Tyler is seated between his parents on one side of the table, his back against the cushioned booth. He’s with his brothers, too. Taylor, a sophomore defensive back at Mercer University, sits across the table from his older brother, and Tavien, who is entering the 12th grade and attending an arts school this year, is at the end of the table.

Tyler and Taylor’s eyes wander to the handful of televisions in the bar playing the Summer Olympics and an Atlanta Braves game. Felicia and Tavien are posing for selfies together.

Food orders had just been taken when the first competitive football conversation of the meal started to heat up.

“Oklahoma is gonna get smacked,” Maurice said of the early reports of Texas and Oklahoma joining the Southeastern Conference. Apparently, Texas didn’t warrant a mention.

“Oklahoma and Texas could beat Missouri, Vanderbilt, the bottom of the SEC,” Tyler added. “They’re not gonna be able to compete week in and week out.”

“You don’t think Oklahoma could beat Auburn?” Felicia asked.

“No,” Tyler responded.

“So you’re saying Oklahoma would not be competitive in the SEC? I’m not buying it,” Felicia continued later in the conversation. “I believe Oklahoma would be competitive in the SEC.”

“No way,” Tyler said.

“You want to put your first NFL check on it?” Felicia taunts.

Tyler smiled and laughed off the comment as the argument settled down.

“This is how football conversations go in our family,” Felicia told me as I was spending the better part of two days in Suwanee with the Goodsons earlier this month.

“We’re all about football,” Maurice added.

From what Maurice and Felicia recall, Tyler has been all about football since he started playing at the age of 5.

Tyler later played baseball and basketball, and competed in track and field, standing out in all of them. Tyler still thinks he could take his good friend, Iowa point guard Joe Toussaint, in a game of one-on-one. But no sport was quite the same to Tyler as the first one he fell in love with — he even used to sleep with a football.

Tyler eats his two hot dogs and takes sips from water and lemonade while another football conversation — or, more accurately, argument — starts.

Taylor, jokingly, claims that Minnesota’s Mohamed Ibrahim — the conference’s leading rusher — is a better running back than Tyler. Then he takes it a step further.

“I was a better running back than you,” Taylor said, looking at his brother straight-faced.

“No you weren’t,” Tyler said, claiming his brother is exaggerating. “So that’s why you play [defensive back] now?”

The Goodsons are just as competitive with subjects other than football.

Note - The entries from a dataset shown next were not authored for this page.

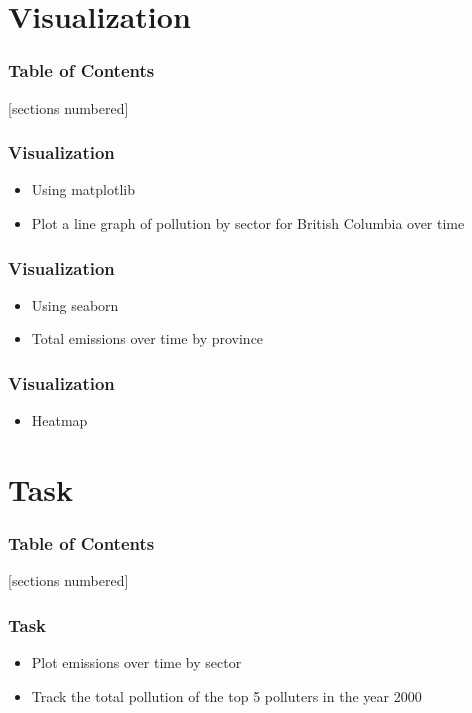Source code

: \documentclass[serif, 9pt, aspectratio=32]{beamer}
\begin{document}
\section{Visualization}

\begin{frame}
    \frametitle{Table of Contents}
    [sections numbered]
    \tableofcontents[currentsection]
\end{frame}

\begin{frame}
    \centering
    \frametitle{Visualization}
    \begin{itemize}
        \setlength{\itemsep}{2em}
        \item Using matplotlib
        \item Plot a line graph of pollution by sector for British Columbia over time
    \end{itemize}
\end{frame}

\begin{frame}
    \centering
    \frametitle{Visualization}
    \begin{itemize}
        \setlength{\itemsep}{2em}
        \item Using seaborn
        \item Total emissions over time by province
    \end{itemize}
\end{frame}

\begin{frame}
    \centering
    \frametitle{Visualization}
    \begin{itemize}
        \setlength{\itemsep}{2em}
        \item Heatmap
    \end{itemize}
\end{frame}

\section{Task}

\begin{frame}
    \frametitle{Table of Contents}
    [sections numbered]
    \tableofcontents[currentsection]
\end{frame}

\begin{frame}
    \centering
    \frametitle{Task}
    \begin{itemize}
        \setlength{\itemsep}{2em}
        \item Plot emissions over time by sector
        \item Track the total pollution of the top 5 polluters in the year 2000
    \end{itemize}
\end{frame}
\end{document}

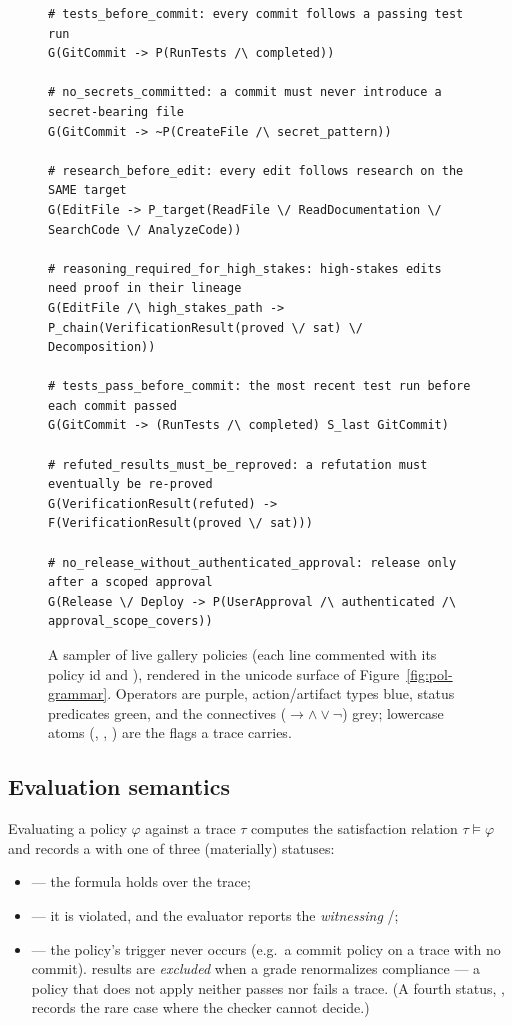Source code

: \begin{figure}[H]
\begin{lstlisting}[language=Policy]
# tests_before_commit: every commit follows a passing test run
G(GitCommit -> P(RunTests /\ completed))

# no_secrets_committed: a commit must never introduce a secret-bearing file
G(GitCommit -> ~P(CreateFile /\ secret_pattern))

# research_before_edit: every edit follows research on the SAME target
G(EditFile -> P_target(ReadFile \/ ReadDocumentation \/ SearchCode \/ AnalyzeCode))

# reasoning_required_for_high_stakes: high-stakes edits need proof in their lineage
G(EditFile /\ high_stakes_path -> P_chain(VerificationResult(proved \/ sat) \/ Decomposition))

# tests_pass_before_commit: the most recent test run before each commit passed
G(GitCommit -> (RunTests /\ completed) S_last GitCommit)

# refuted_results_must_be_reproved: a refutation must eventually be re-proved
G(VerificationResult(refuted) -> F(VerificationResult(proved \/ sat)))

# no_release_without_authenticated_approval: release only after a scoped approval
G(Release \/ Deploy -> P(UserApproval /\ authenticated /\ approval_scope_covers))
\end{lstlisting}
\caption{A sampler of live gallery policies (each line commented with its policy id
and ), rendered in the unicode surface of
Figure~\ref{fig:pol-grammar}. Operators are purple, action/artifact types blue,
status predicates green, and the connectives ($\rightarrow \land \lor \lnot$)
grey; lowercase atoms (, ,
) are the flags a trace carries.}
\label{fig:pol-gallery}
\end{figure}

\subsection{Evaluation semantics}\label{sec:pol-eval}

Evaluating a policy \(\varphi\) against a trace \(\tau\) computes the satisfaction
relation \(\tau \models \varphi\) and records a  with one
of three (materially) statuses:
\begin{itemize}
\item {} --- the formula holds over the trace;
\item {} --- it is violated, and the evaluator reports the
\emph{witnessing} \slash\allowbreak{};
\item {} --- the policy's trigger never occurs (e.g.\ a commit
policy on a trace with no commit).  results are \emph{excluded}
when a grade renormalizes compliance --- a policy that does not apply neither
passes nor fails a trace. (A fourth status, , records the
rare case where the checker cannot decide.)
\end{itemize}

One year at a shopping mall around Christmas, Maurice challenged Tyler to a race after his son argued he was faster. Fellow shoppers started pushing tables and chairs out of the way and chanting as Tyler, at this time early in his high school career, beat out his father as they ran through the clear path created in the food court.

“I had on the wrong pants, I had on the wrong shoes,” Felicia said, mimicking Maurice, as Tyler points out they were both wearing jeans for the race.

Tavien is the only Goodson who doesn’t care for sports. When attending Tyler’s high school games, Tavien didn’t know what number his brother was wearing, and his only hope was that Tyler wouldn’t do anything to embarrass him — not that he ever did.

The rest of the family will still sometimes watch Tyler’s high school games, which they have recorded. They’re easier to watch now for Felicia. Especially now that two of her sons are playing college football, she starts getting butterflies days before a game even starts, hoping Tyler won’t fumble or that Taylor won’t get burned in the secondary.

Maurice flies to all of Tyler’s Iowa games. Felicia goes to most of them, too, just not the cold ones (“I love you, man, but it shows well on FOX, ABC, whatever you’re playing on,” Felicia tells her son). If there’s a magazine or preseason watch list that comes out involving Iowa or Tyler, his parents can’t help but read, especially if he’s on the cover.

“We have all the magazines,” Felicia said. “I’m probably worse than all of them [at collecting].”

Even the family dog, Delilah, a bichon frise and shih tzu mix that the Goodsons brought home about three months ago, has a small football chew toy by her bed.

The Goodson family dog, Delilah, plays on the couch in Suwanee, Georgia, on Aug. 1, 2021. (Jerod Ringwald)

Gwinnett County, where the Goodsons reside, is often referred to in the state as the “SEC of high school football” because of the area’s dominance. North Gwinnett High School is one of 25 high schools in the county, and many of those schools are packed with future college football players. Maurice said the local high school football environment is the closest thing you’ll see to college football at the high school level.

“We have so many kids in Gwinnett that get overlooked because there’s just so many of them,” Gerald “Boo” Mitchell, one of Tyler’s high school coaches and a former All-American wide receiver at Vanderbilt, later said to The Daily Iowan. “There are kids out there right now who are working at Walmart who just graduated who should be playing ball somewhere.”

The Goodsons originally lived in Forsyth County when they arrived in Georgia after Maurice took a new job. But Maurice and Felicia moved to Gwinnett County in large part because the football was better. They wanted Tyler and Taylor to face the best of the best.

And that’s what they did.

“I don’t think I really knew he was special, special until we got here,” Felicia said. “Because this atmosphere really forces you to pay attention because it is so intense … I knew he was good. But as a parent you can always think more of your kid than they really are because you’re the parent —  you tend to not be objective. Then his junior year, I was like, ‘Woah. We’re onto something here.’ I think that’s when I really realized he could go a little further than we anticipated.”